Records from a dataset
Content starts

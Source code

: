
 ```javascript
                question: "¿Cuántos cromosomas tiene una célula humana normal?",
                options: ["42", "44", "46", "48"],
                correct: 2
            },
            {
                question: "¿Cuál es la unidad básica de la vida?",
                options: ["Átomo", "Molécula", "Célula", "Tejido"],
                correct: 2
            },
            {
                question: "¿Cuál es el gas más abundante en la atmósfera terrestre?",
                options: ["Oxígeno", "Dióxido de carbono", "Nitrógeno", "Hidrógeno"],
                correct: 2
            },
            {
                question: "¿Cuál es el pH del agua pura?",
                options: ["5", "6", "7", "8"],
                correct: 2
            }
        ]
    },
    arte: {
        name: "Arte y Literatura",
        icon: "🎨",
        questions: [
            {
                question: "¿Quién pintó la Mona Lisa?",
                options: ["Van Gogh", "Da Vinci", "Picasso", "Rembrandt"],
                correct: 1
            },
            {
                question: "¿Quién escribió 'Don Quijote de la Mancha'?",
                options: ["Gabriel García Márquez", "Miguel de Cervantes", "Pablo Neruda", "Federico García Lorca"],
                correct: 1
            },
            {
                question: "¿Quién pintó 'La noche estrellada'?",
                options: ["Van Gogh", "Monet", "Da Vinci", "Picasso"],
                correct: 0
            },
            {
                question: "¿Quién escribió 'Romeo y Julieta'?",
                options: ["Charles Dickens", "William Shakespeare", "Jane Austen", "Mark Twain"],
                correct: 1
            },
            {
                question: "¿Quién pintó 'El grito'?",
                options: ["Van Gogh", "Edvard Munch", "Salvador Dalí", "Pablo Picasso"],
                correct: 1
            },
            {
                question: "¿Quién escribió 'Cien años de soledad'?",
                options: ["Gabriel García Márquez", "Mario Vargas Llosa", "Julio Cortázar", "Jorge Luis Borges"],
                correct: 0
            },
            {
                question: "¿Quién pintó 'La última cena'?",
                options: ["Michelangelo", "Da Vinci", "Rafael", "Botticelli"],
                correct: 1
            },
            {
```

Content ends

▶ **PROBLEM STATEMENT**:
Your response should be each line that includes the word "escribió", copied from the records.

▶ **OUTPUT BELOW**:
                question: "¿Quién escribió 'Don Quijote de la Mancha'?",
                question: "¿Quién escribió 'Romeo y Julieta'?",
                question: "¿Quién escribió 'Cien años de soledad'?",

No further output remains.